I found the Guardian's blog horribly compelling on Wednesday as news flooded in from all over the country about winners and losers in the Arts Council's latest funding decisions under its National Portfolio Scheme. Locally we saw good and bad news for contemporary visual arts venues.
Nothing for CCANW, which has worked so hard over the past five or six years to establish itself in Haldon Forest and will continue to fight the good fight, despite this setback. And nothing for Taunton Brewhouse, which is already suffering at the hands of Somerset Council's irrational 100% cut to its arts budget. Great relief, however, to hear that Exeter's Spacex and Phoenix both received modest increases in funding.
Further afield, I was sorry to hear bad news about Manchester's Castlefield Gallery, who support emerging artists in the North West - and even supported a show I co-curated in Devon by providing us with a collection point for work.
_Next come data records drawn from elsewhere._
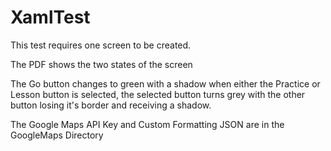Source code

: # XamlTest

This test requires one screen to be created.

The PDF shows the two states of the screen

The Go button changes to green with a shadow when either the Practice or Lesson button is selected, the selected button turns grey with the other button losing it's border and receiving a shadow.

The Google Maps API Key and Custom Formatting JSON are in the GoogleMaps Directory
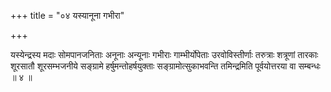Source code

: +++
title = "०४ यस्यानूना गभीरा"

+++

यस्येन्द्रस्य मदाः सोमपानजनिताः अनूनाः अन्यूनाः गभीराः गाम्भीर्योपेताः उरवोविस्तीर्णाः तरुत्राः शत्रूणां तारकाः शूरसातौ शूरसम्भजनीये सङ्ग्रामे हर्षुमन्तोहर्षयुक्ताः सङ्ग्रामोत्सुकाभवन्ति तमिन्द्रमिति पूर्वयोत्तरया वा सम्बन्धः ॥ ४ ॥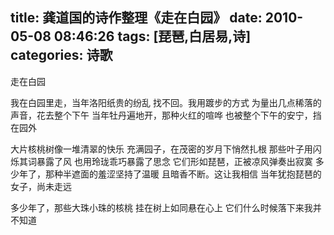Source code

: title: 龚道国的诗作整理《走在白园》
date: 2010-05-08 08:46:26
tags: [琵琶,白居易,诗]
categories: 诗歌
---
 <p>走在白园</p> 
 <p>我在白园里走，当年洛阳纸贵的纷乱 找不回。我用踱步的方式 为量出几点稀落的声音，花去整个下午 当年牡丹遍地开，那种火红的喧哗 也被整个下午的安宁，挡在园外</p> 
 <p>大片核桃树像一堆清翠的快乐 充满园子，在茂密的岁月下悄然扎根 那些叶子用闪烁其词暴露了风 也用玲珑乖巧暴露了思念 它们形如琵琶，正被凉风弹奏出寂寞 多少年了，那种半遮面的羞涩坚持了温暖 且暗香不断。这让我相信 当年犹抱琵琶的女子，尚未走远</p> 
<!-- more --><p>多少年了，那些大珠小珠的核桃 挂在树上如同悬在心上 它们什么时候落下来我并不知道</p> 
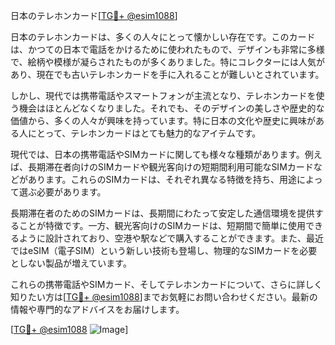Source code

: 日本のテレホンカード[[TG💪+ @esim1088](https://t.me/s/esim1088)]

日本のテレホンカードは、多くの人々にとって懐かしい存在です。このカードは、かつての日本で電話をかけるために使われたもので、デザインも非常に多様で、絵柄や模様が凝らされたものが多くありました。特にコレクターには人気があり、現在でも古いテレホンカードを手に入れることが難しいとされています。

しかし、現代では携帯電話やスマートフォンが主流となり、テレホンカードを使う機会はほとんどなくなりました。それでも、そのデザインの美しさや歴史的な価値から、多くの人々が興味を持っています。特に日本の文化や歴史に興味がある人にとって、テレホンカードはとても魅力的なアイテムです。

現代では、日本の携帯電話やSIMカードに関しても様々な種類があります。例えば、長期滞在者向けのSIMカードや観光客向けの短期間利用可能なSIMカードなどがあります。これらのSIMカードは、それぞれ異なる特徴を持ち、用途によって選ぶ必要があります。

長期滞在者のためのSIMカードは、長期間にわたって安定した通信環境を提供することが特徴です。一方、観光客向けのSIMカードは、短期間で簡単に使用できるように設計されており、空港や駅などで購入することができます。また、最近ではeSIM（電子SIM）という新しい技術も登場し、物理的なSIMカードを必要としない製品が増えています。

これらの携帯電話やSIMカード、そしてテレホンカードについて、さらに詳しく知りたい方は[[TG💪+ @esim1088](https://t.me/s/esim1088)]までお気軽にお問い合わせください。最新の情報や専門的なアドバイスをお届けします。

[[TG💪+ @esim1088](https://t.me/s/esim1088) ![Image](https://i.postimg.cc/Y0z9fWf4/image.png)]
It's ironic that, at the time of Big Society, grassroots organisations that were created using hundreds of hours of voluntary labour are being allowed to wither.
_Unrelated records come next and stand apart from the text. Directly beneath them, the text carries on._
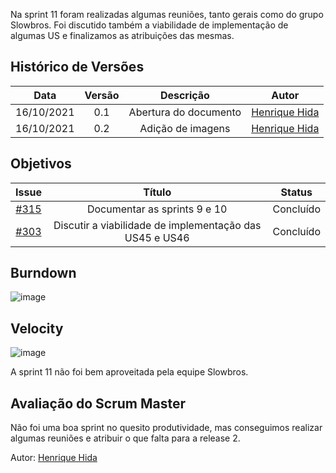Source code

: ﻿---
layout: page_slowbrows
tag: slowbrows
---
Na sprint 11 foram realizadas algumas reuniões, tanto gerais como do grupo Slowbros. Foi discutido também a viabilidade de implementação de algumas US e finalizamos as atribuições das mesmas.

## Histórico de Versões

| Data       | Versão | Descrição                      | Autor             |
| :--------: | :----: | :----------:                   | :---------------: |
| 16/10/2021 |  0.1   | Abertura do documento | [Henrique Hida](https://github.com/HenriqueHida)|
| 16/10/2021 |  0.2   | Adição de imagens | [Henrique Hida](https://github.com/HenriqueHida)|


## Objetivos

| Issue |            Título            |   Status| 
|:-----:|:----------------------------:|:-------------------:|
| [#315](https://github.com/fga-eps-mds/2021-1-Bot/issues/315) | Documentar as sprints 9 e 10 | Concluído |
| [#303](https://github.com/fga-eps-mds/2021-1-Bot/issues/303) | Discutir a viabilidade de implementação das US45 e US46 | Concluído |

## Burndown
![image](https://user-images.githubusercontent.com/78568172/138782281-8e82c332-0712-4141-bb43-e32282cd9462.png)

## Velocity 
![image](https://user-images.githubusercontent.com/78568172/138782231-cbe9201e-6cf7-42dd-a97b-56221a916fb0.png)

A sprint 11 não foi bem aproveitada pela equipe Slowbros.
## Avaliação do Scrum Master

Não foi uma boa sprint no quesito produtividade, mas conseguimos realizar algumas reuniões e atribuir o que falta para a release 2.

Autor: [Henrique Hida](https://github.com/HenriqueHida)
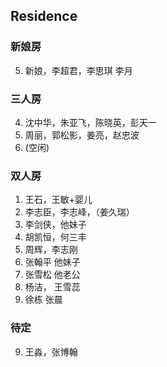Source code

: ## Residence

### 新娘房
5. 新娘，李超君，李思琪 李月

### 三人房
4. 沈中华，朱亚飞，陈晓英，彭天一
3. 周丽，郭松影，姜亮，赵忠波  
1. (空闲)

### 双人房
1. 王石，王敏+婴儿
2. 李志臣，李志峰，（姜久瑞）
6. 李剑侠，他妹子 
7. 胡凯恒，何三丰 
6. 周辉，李志刚    
7. 张翰平 他妹子 
8. 张雪松 他老公 
10. 杨洁， 王雪蕊
11. 徐栋  张晨

### 待定
9. 王淼，张博翰

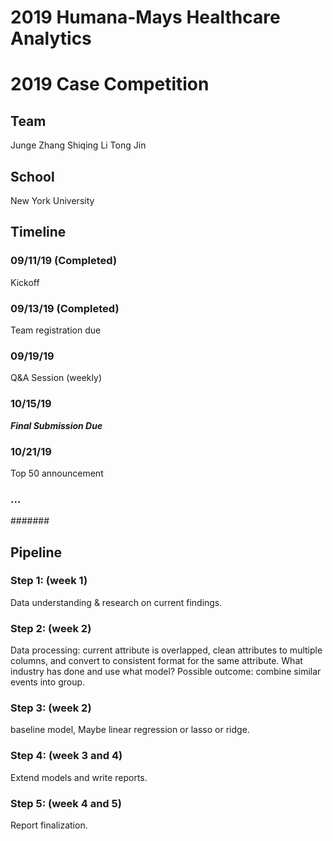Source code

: # 2019 Humana-Mays Healthcare Analytics
# 2019 Case Competition

## Team
Junge Zhang
Shiqing Li
Tong Jin

## School
New York University

## Timeline

### 09/11/19 (Completed)
Kickoff

### 09/13/19 (Completed)
Team registration due

### 09/19/19
Q&A Session (weekly)

### 10/15/19
***Final Submission Due***

### 10/21/19
Top 50 announcement

### ...

#######

## Pipeline

### Step 1: (week 1)
Data understanding & research on current findings.

### Step 2: (week 2)
Data processing: current attribute is overlapped, clean attributes to multiple columns, and convert to consistent format for the same attribute.
What industry has done and use what model?
Possible outcome: combine similar events into group. 

### Step 3: (week 2)
baseline model, Maybe linear regression or lasso or ridge. 

### Step 4: (week 3 and 4) 
Extend models and write reports.

### Step 5: (week 4 and 5)
Report finalization.
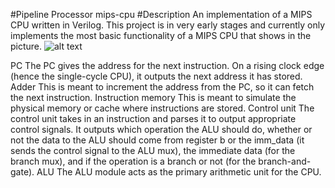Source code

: #Pipeline Processor 
mips-cpu
#Description
An implementation of a MIPS CPU written in Verilog. This project is in very early stages and currently only implements the most basic functionality of a MIPS CPU that shows in the picture.
![alt text](http://s8.picofile.com/file/8347470976/pipeline.png)

PC The PC gives the address for the next instruction. On a rising clock edge (hence the single-cycle CPU), it outputs the next address it has stored. 
Adder This is meant to increment the address from the PC, so it can fetch the next instruction.
Instruction memory This is meant to simulate the physical memory or cache where instructions are stored. 
Control unit The control unit takes in an instruction and parses it to output appropriate control signals. It outputs which operation the ALU should do, whether or not the data to the ALU should come from register b or the imm_data (it sends the control signal to the ALU mux), the immediate data (for the branch mux), and if the operation is a branch or not (for the branch-and-gate).
ALU The ALU module acts as the primary arithmetic unit for the CPU.
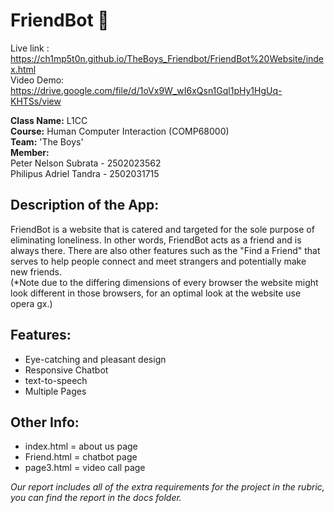 # FriendBot :robot:
Live link : https://ch1mp5t0n.github.io/TheBoys_Friendbot/FriendBot%20Website/index.html  
Video Demo: https://drive.google.com/file/d/1oVx9W_wI6xQsn1Gql1pHy1HgUq-KHTSs/view

**Class Name:** L1CC  
**Course:** Human Computer Interaction (COMP68000)  
**Team:** 'The Boys'  
**Member:**  
Peter Nelson Subrata - 2502023562  
Philipus Adriel Tandra - 2502031715

## Description of the App:
FriendBot is a website that is catered and targeted for the sole purpose of eliminating loneliness. In other words, FriendBot acts as a friend and is always there. There are also other features such as the "Find a Friend" that serves to help people connect and meet strangers and potentially make new friends.  
(*Note due to the differing dimensions of every browser the website might look different in those browsers, for an optimal look at the website use opera gx.)

## Features: 
* Eye-catching and pleasant design  
* Responsive Chatbot  
* text-to-speech  
* Multiple Pages


## Other Info:  
* index.html = about us page  
* Friend.html = chatbot page  
* page3.html = video call page  
  
  
*Our report includes all of the extra requirements for the project in the rubric, you can find the report in the docs folder.*  

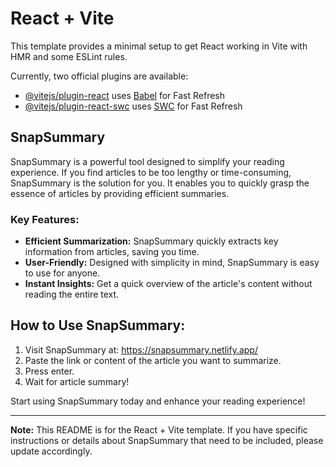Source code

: # React + Vite

This template provides a minimal setup to get React working in Vite with HMR and some ESLint rules.

Currently, two official plugins are available:

- [@vitejs/plugin-react](https://github.com/vitejs/vite-plugin-react/blob/main/packages/plugin-react/README.md) uses [Babel](https://babeljs.io/) for Fast Refresh
- [@vitejs/plugin-react-swc](https://github.com/vitejs/vite-plugin-react-swc) uses [SWC](https://swc.rs/) for Fast Refresh

## SnapSummary

SnapSummary is a powerful tool designed to simplify your reading experience. If you find articles to be too lengthy or time-consuming, SnapSummary is the solution for you. It enables you to quickly grasp the essence of articles by providing efficient summaries.

### Key Features:

- **Efficient Summarization:** SnapSummary quickly extracts key information from articles, saving you time.
- **User-Friendly:** Designed with simplicity in mind, SnapSummary is easy to use for anyone.
- **Instant Insights:** Get a quick overview of the article's content without reading the entire text.

## How to Use SnapSummary:

1. Visit SnapSummary at: https://snapsummary.netlify.app/
2. Paste the link or content of the article you want to summarize.
3. Press enter.
4. Wait for article summary!

Start using SnapSummary today and enhance your reading experience!

---

**Note:** This README is for the React + Vite template. If you have specific instructions or details about SnapSummary that need to be included, please update accordingly.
There's a lot of whingeing from some quarters about why the arts are getting any funding at all in the current crisis. The economic arguments about the excellent level of return on government investment in the arts are well rehearsed, so I won't repeat them here. But if you really want to see me jump up and down, try the (usually Tory) line that says if art is of any value, people will pay for it voluntarily out of their own pockets. Yeah right.